▶ [Action item] In the records below, find each line that holds "from" and return it.

Records contained in a dataset
------------------------

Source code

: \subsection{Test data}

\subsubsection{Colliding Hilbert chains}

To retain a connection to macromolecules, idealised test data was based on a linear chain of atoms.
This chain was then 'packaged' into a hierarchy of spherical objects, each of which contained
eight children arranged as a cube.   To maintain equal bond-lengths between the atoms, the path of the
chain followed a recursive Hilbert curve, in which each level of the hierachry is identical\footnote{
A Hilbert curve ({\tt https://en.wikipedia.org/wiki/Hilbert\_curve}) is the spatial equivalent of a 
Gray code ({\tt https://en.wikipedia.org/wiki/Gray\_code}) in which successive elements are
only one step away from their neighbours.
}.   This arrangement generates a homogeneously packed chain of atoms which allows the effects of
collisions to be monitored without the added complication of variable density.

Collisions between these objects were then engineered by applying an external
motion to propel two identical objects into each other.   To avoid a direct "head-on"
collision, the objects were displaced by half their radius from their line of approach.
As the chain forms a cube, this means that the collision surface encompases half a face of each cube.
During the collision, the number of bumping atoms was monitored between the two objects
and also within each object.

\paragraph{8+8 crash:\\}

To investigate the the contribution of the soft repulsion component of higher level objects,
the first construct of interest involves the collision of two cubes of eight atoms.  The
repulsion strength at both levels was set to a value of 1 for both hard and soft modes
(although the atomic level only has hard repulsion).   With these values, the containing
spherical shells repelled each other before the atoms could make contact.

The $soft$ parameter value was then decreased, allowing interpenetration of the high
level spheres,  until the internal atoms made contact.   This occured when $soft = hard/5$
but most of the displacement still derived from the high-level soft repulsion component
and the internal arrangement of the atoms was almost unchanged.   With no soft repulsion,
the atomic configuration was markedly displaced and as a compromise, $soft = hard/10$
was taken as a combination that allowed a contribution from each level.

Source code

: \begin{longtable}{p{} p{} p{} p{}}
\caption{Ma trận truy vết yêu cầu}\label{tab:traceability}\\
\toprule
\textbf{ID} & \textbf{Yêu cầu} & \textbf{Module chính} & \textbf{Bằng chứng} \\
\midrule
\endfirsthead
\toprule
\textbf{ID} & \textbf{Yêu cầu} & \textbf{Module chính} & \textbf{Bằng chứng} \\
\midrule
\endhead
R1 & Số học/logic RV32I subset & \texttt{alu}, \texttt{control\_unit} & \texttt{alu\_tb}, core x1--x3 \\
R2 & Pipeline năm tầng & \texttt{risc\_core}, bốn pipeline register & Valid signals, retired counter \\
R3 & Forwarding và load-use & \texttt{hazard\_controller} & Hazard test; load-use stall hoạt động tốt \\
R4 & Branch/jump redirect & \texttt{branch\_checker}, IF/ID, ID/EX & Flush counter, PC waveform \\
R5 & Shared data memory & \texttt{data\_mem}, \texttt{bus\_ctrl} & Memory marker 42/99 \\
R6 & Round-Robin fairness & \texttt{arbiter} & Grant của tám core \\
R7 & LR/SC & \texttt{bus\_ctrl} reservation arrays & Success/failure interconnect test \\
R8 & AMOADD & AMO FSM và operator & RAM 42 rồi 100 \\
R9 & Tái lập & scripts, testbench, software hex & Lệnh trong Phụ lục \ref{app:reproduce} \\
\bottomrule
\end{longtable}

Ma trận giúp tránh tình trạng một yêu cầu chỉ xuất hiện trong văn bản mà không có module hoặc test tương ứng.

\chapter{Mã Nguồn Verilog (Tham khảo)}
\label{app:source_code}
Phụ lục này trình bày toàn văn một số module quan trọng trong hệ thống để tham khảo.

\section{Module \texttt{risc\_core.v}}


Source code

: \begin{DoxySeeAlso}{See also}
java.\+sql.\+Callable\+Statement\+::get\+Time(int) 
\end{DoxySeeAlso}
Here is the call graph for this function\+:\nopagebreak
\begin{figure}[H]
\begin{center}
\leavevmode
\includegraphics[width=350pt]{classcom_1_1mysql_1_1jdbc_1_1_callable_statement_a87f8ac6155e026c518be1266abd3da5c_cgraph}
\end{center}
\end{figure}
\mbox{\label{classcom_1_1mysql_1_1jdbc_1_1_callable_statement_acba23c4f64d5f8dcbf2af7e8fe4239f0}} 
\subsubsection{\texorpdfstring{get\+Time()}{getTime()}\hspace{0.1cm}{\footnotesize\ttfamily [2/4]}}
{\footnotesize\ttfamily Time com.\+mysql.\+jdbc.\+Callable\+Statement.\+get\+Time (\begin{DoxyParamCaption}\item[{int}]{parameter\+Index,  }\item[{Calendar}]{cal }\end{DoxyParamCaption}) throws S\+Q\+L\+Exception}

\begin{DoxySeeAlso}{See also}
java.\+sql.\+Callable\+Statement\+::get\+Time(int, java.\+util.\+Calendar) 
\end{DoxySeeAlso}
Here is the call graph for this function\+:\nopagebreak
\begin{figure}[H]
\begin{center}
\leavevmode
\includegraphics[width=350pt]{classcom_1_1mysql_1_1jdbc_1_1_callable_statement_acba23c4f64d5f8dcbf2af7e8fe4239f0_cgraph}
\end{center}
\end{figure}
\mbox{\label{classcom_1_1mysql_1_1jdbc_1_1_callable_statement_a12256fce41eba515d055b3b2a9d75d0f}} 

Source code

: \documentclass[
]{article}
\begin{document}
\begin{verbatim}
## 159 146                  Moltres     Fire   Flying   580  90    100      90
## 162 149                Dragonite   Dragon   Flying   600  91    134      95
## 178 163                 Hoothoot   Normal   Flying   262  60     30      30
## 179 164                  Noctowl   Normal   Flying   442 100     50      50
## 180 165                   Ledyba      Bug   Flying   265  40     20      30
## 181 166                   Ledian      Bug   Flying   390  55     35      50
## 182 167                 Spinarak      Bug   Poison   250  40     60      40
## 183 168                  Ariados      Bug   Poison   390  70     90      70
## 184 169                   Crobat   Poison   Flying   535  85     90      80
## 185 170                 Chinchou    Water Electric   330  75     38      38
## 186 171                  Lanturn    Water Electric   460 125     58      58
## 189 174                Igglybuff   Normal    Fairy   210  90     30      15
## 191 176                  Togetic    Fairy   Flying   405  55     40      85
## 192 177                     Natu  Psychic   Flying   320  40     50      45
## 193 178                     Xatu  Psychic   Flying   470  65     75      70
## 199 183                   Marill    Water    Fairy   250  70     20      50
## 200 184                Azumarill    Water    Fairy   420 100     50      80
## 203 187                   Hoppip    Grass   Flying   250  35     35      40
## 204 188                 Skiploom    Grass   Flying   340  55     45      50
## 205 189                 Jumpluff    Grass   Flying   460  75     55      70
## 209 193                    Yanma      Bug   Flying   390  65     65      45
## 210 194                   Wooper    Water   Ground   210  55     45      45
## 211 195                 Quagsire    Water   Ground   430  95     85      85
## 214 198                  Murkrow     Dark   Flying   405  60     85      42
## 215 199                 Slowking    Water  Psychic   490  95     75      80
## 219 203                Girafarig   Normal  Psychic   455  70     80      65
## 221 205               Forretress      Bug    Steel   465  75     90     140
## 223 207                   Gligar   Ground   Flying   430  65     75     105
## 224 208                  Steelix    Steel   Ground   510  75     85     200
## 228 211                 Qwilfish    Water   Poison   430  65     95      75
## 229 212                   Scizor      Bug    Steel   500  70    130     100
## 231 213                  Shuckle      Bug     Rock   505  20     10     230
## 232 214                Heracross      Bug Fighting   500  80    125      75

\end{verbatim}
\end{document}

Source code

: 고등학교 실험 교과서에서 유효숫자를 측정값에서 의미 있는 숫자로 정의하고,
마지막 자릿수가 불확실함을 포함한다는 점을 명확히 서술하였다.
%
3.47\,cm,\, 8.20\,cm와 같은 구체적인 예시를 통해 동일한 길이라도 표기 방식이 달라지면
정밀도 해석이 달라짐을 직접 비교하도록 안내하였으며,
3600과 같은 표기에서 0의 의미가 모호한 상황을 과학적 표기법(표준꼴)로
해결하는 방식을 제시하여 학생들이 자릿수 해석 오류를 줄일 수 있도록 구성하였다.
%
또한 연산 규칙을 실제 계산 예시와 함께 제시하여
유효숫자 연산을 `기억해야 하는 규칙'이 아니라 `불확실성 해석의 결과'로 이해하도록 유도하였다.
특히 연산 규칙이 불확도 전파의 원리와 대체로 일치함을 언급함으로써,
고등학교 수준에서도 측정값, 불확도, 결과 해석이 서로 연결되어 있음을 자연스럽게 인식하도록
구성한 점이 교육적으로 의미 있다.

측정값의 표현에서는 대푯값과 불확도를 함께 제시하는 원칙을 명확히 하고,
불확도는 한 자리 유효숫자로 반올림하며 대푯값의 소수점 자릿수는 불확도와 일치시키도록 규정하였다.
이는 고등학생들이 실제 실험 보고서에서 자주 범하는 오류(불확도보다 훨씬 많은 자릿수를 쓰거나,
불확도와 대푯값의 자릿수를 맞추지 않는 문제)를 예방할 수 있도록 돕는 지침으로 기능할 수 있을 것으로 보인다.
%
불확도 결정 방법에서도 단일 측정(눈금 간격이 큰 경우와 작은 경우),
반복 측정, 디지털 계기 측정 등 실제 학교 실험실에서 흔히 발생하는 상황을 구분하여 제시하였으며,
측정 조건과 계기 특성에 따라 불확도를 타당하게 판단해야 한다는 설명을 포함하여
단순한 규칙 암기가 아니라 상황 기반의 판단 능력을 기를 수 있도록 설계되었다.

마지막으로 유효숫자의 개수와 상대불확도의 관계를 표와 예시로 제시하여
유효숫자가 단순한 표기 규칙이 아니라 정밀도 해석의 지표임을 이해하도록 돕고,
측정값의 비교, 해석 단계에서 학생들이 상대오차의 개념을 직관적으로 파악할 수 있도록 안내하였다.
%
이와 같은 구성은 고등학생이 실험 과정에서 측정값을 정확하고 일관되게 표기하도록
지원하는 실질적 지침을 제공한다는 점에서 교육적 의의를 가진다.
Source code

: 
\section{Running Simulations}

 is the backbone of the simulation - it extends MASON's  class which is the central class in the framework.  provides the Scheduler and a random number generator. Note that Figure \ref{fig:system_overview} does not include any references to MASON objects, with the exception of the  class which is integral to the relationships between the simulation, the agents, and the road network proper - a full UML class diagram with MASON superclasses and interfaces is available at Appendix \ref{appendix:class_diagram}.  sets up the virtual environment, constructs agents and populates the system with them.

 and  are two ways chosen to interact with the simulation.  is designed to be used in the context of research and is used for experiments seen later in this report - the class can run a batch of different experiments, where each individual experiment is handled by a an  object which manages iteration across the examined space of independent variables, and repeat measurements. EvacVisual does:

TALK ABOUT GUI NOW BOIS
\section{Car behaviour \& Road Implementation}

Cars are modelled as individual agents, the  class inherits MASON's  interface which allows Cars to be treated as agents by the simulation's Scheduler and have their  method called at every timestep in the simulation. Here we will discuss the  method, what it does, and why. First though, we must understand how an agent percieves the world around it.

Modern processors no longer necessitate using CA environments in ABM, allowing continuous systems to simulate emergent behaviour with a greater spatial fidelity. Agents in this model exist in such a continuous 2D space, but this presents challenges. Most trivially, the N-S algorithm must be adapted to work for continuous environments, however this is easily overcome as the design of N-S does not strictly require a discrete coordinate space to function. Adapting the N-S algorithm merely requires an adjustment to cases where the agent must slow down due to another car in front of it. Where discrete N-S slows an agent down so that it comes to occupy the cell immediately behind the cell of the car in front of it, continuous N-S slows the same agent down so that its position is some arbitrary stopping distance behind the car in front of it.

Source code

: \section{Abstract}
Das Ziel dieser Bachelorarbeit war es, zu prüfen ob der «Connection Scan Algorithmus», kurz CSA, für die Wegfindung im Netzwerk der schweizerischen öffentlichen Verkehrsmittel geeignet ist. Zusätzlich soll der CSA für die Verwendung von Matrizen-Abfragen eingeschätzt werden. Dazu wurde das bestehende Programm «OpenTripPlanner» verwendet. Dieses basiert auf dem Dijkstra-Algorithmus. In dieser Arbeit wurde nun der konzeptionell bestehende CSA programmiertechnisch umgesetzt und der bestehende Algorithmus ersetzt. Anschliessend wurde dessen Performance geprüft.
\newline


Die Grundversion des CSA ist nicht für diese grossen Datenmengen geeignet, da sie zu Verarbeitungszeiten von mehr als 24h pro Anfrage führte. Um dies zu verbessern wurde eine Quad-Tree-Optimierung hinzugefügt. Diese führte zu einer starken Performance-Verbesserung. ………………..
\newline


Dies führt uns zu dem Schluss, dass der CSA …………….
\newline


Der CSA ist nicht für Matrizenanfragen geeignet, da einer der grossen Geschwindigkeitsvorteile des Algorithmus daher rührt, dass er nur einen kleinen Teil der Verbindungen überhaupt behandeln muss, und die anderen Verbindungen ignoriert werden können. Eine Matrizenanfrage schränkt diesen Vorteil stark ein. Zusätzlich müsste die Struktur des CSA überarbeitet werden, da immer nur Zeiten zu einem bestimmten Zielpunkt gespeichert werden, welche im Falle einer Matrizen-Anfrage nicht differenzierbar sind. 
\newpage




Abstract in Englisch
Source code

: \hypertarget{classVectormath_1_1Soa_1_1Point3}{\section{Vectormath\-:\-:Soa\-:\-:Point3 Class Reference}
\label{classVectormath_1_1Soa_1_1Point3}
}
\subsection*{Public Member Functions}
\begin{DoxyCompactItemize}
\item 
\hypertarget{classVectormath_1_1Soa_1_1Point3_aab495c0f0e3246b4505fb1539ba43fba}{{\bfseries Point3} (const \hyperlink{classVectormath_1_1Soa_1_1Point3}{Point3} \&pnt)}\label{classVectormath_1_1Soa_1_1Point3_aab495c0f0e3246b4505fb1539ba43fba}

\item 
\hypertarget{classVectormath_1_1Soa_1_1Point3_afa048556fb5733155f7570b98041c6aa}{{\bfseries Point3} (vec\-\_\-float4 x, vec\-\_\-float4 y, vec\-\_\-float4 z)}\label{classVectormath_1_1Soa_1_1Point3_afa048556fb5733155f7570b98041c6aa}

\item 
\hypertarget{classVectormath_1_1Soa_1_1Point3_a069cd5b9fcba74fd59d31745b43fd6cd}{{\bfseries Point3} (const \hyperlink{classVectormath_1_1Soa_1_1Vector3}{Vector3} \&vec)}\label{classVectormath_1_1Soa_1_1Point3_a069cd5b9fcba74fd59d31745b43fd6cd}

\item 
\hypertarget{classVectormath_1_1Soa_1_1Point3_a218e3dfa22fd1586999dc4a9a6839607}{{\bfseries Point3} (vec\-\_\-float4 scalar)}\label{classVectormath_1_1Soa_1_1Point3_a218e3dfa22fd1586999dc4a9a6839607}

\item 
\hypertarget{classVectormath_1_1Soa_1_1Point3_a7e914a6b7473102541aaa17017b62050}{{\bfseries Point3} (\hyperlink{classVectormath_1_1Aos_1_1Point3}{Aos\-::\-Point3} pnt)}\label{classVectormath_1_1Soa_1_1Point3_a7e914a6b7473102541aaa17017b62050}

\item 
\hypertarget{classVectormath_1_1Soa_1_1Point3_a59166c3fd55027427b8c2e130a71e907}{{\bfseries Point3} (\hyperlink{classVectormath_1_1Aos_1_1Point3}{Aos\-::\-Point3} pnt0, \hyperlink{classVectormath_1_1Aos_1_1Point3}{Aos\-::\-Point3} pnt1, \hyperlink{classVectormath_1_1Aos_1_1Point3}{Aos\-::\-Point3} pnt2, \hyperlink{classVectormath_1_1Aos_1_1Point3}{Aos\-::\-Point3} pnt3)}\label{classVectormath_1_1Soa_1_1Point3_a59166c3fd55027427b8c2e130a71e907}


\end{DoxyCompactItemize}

------------------------

▶ [Answer to the problem]
only one step away from their neighbours.
collision, the objects were displaced by half their radius from their line of approach.
but most of the displacement still derived from the high-level soft repulsion component
was taken as a combination that allowed a contribution from each level.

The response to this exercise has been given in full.